__DATA PROVIDED__.

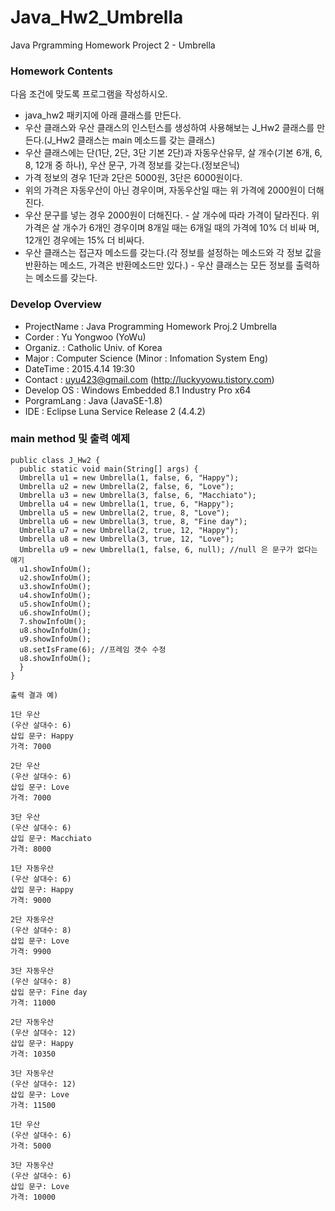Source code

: # Java_Hw2_Umbrella
Java Prgramming Homework Project 2 - Umbrella

### Homework Contents
다음 조건에 맞도록 프로그램을 작성하시오. 
- java_hw2 패키지에 아래 클래스를 만든다. 
- 우산 클래스와 우산 클래스의 인스턴스를 생성하여 사용해보는 J_Hw2 클래스를 만든다.(J_Hw2 클래스는 main 메소드를 갖는 클래스) 
- 우산 클래스에는 단(1단, 2단, 3단 기본 2단)과 자동우산유무, 살 개수(기본 6개, 6, 8, 12개 중 하나), 우산 문구, 가격 정보를 갖는다.(정보은닉) 
- 가격 정보의 경우 1단과 2단은 5000원, 3단은 6000원이다. 
- 위의 가격은 자동우산이 아닌 경우이며, 자동우산일 때는 위 가격에 2000원이 더해진다. 
- 우산 문구를 넣는 경우 2000원이 더해진다. - 살 개수에 따라 가격이 달라진다. 위 가격은 살 개수가 6개인 경우이며 8개일 때는 6개일 때의 가격에 10% 더 비싸
며, 12개인 경우에는 15% 더 비싸다. 
- 우산 클래스는 접근자 메소드를 갖는다.(각 정보를 설정하는 메소드와 각 정보 값을 반환하는 메소드, 가격은 반환메소드만 있다.) - 우산 클래스는 모든 정보를 출력하는 메소드를 갖는다. 

### Develop Overview
*	ProjectName	: Java Programming Homework Proj.2 Umbrella
*	Corder 		: Yu Yongwoo (YoWu)
*	Organiz.	: Catholic Univ. of Korea
*	Major		: Computer Science (Minor : Infomation System Eng)
*	DateTime	: 2015.4.14 19:30
*	Contact		: uyu423@gmail.com (http://luckyyowu.tistory.com)
*	Develop OS	: Windows Embedded 8.1 Industry Pro x64
*	PorgramLang	: Java (JavaSE-1.8)
*	IDE	        : Eclipse Luna Service Release 2 (4.4.2)

### main method 및 출력 예제
    public class J_Hw2 {
      public static void main(String[] args) {
      Umbrella u1 = new Umbrella(1, false, 6, "Happy");
      Umbrella u2 = new Umbrella(2, false, 6, "Love");
      Umbrella u3 = new Umbrella(3, false, 6, "Macchiato");
      Umbrella u4 = new Umbrella(1, true, 6, "Happy");
      Umbrella u5 = new Umbrella(2, true, 8, "Love");
      Umbrella u6 = new Umbrella(3, true, 8, "Fine day");
      Umbrella u7 = new Umbrella(2, true, 12, "Happy");
      Umbrella u8 = new Umbrella(3, true, 12, "Love");
      Umbrella u9 = new Umbrella(1, false, 6, null); //null 은 문구가 없다는 얘기
      u1.showInfoUm();
      u2.showInfoUm();
      u3.showInfoUm();
      u4.showInfoUm();
      u5.showInfoUm();
      u6.showInfoUm();
      7.showInfoUm();
      u8.showInfoUm();
      u9.showInfoUm();
      u8.setIsFrame(6); //프레임 갯수 수정
      u8.showInfoUm();
      }
    }
    
    출력 결과 예)
    
    1단 우산
    (우산 살대수: 6)
    삽입 문구: Happy
    가격: 7000
    
    2단 우산
    (우산 살대수: 6)
    삽입 문구: Love
    가격: 7000
    
    3단 우산
    (우산 살대수: 6)
    삽입 문구: Macchiato
    가격: 8000
    
    1단 자동우산
    (우산 살대수: 6)
    삽입 문구: Happy
    가격: 9000
    
    2단 자동우산
    (우산 살대수: 8)
    삽입 문구: Love
    가격: 9900
    
    3단 자동우산
    (우산 살대수: 8)
    삽입 문구: Fine day
    가격: 11000
    
    2단 자동우산
    (우산 살대수: 12)
    삽입 문구: Happy
    가격: 10350
    
    3단 자동우산
    (우산 살대수: 12)
    삽입 문구: Love
    가격: 11500
    
    1단 우산
    (우산 살대수: 6)
    가격: 5000
    
    3단 자동우산
    (우산 살대수: 6)
    삽입 문구: Love
    가격: 10000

__THE PROBLEM__.
If a line of the listing contains "경우이며", count it; state the final number and nothing more.

__WRITTEN REPLY__.
2